== Data for this task ==

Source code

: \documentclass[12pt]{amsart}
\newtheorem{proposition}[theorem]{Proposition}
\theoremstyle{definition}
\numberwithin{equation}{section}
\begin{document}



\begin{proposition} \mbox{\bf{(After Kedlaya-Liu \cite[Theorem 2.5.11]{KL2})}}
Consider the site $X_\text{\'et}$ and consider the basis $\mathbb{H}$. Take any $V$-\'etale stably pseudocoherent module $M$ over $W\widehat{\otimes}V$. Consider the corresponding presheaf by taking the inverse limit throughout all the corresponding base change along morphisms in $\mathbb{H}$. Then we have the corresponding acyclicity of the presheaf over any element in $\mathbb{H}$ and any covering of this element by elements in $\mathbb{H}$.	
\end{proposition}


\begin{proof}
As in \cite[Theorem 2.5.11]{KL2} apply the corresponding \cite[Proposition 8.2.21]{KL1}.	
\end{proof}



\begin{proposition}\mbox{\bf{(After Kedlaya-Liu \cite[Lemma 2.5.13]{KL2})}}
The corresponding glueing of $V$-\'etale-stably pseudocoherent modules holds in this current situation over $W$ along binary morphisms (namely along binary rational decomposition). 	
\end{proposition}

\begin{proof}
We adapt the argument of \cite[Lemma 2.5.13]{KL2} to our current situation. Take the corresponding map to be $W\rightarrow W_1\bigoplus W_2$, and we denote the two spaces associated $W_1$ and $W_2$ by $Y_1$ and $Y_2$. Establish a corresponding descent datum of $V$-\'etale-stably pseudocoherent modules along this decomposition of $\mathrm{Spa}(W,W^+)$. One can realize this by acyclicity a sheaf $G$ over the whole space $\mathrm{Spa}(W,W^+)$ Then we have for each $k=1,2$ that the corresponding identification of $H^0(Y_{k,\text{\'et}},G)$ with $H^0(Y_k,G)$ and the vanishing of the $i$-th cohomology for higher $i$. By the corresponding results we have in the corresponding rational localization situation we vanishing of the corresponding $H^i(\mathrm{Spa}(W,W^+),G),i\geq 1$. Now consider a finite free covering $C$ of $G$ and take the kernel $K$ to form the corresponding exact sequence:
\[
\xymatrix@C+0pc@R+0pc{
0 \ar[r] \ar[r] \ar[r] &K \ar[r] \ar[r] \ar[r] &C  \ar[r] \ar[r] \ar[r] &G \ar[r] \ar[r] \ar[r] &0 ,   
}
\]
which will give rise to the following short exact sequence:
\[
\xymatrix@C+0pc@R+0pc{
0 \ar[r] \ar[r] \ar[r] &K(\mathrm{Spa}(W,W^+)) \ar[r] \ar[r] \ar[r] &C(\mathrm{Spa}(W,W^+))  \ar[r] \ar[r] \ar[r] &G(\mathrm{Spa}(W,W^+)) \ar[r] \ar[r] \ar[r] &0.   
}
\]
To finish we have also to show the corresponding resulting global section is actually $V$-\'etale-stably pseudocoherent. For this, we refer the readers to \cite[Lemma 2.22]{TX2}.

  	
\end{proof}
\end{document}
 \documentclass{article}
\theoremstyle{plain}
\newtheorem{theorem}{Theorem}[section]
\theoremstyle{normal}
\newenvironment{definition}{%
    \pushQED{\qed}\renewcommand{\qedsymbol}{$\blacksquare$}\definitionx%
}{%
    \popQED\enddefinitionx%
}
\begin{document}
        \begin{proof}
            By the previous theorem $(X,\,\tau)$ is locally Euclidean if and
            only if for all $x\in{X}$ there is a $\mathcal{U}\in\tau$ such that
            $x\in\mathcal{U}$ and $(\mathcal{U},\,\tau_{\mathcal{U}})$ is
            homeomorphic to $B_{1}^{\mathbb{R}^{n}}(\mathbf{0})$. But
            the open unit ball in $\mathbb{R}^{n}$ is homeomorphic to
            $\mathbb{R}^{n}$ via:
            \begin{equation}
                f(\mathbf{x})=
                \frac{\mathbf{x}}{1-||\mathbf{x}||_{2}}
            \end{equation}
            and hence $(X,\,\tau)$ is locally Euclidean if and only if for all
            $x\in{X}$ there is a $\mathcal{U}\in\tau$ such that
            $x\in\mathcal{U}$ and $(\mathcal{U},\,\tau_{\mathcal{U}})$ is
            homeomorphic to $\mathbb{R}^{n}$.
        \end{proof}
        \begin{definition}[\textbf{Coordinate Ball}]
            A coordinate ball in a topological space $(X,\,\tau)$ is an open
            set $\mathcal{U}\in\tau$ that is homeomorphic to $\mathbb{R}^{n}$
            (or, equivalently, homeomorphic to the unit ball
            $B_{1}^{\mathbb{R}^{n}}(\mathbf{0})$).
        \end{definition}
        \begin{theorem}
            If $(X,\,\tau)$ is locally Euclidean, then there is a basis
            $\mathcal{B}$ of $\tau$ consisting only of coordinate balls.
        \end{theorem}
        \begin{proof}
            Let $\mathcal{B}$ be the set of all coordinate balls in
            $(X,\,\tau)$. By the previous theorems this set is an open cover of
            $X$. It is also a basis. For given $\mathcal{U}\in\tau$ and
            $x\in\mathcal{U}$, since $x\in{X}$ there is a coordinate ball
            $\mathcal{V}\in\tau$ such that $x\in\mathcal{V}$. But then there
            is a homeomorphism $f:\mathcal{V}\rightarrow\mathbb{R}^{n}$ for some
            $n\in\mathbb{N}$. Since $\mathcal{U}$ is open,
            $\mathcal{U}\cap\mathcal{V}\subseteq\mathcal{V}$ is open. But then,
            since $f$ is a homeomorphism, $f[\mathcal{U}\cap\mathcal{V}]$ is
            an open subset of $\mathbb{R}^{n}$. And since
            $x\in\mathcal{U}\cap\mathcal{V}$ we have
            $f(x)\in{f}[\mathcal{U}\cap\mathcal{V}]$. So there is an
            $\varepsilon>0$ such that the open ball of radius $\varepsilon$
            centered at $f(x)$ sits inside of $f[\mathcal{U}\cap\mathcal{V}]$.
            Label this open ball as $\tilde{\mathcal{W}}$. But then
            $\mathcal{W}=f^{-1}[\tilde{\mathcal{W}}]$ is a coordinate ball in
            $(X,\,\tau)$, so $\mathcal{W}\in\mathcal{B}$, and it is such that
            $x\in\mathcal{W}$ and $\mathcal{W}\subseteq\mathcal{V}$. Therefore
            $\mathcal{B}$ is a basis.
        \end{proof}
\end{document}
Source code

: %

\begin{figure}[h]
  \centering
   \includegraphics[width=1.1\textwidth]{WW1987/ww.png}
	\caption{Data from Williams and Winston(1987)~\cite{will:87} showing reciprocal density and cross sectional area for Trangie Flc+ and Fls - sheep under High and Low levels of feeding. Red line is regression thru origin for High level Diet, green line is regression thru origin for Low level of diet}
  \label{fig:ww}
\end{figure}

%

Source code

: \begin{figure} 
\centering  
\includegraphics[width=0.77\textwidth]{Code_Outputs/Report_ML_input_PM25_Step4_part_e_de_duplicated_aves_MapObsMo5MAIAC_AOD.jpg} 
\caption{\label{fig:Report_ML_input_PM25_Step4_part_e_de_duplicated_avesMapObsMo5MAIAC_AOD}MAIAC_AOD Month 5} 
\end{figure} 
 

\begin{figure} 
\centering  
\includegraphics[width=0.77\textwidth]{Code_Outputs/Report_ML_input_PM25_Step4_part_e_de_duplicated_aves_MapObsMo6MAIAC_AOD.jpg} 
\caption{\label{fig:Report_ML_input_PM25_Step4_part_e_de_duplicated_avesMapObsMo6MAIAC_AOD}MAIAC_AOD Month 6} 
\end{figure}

== Work required ==
Lines holding the string "also" must be copied out of the entries above.

== Solution ==
To finish we have also to show the corresponding resulting global section is actually $V$-\'etale-stably pseudocoherent. For this, we refer the readers to \cite[Lemma 2.22]{TX2}.
            $X$. It is also a basis. For given $\mathcal{U}\in\tau$ and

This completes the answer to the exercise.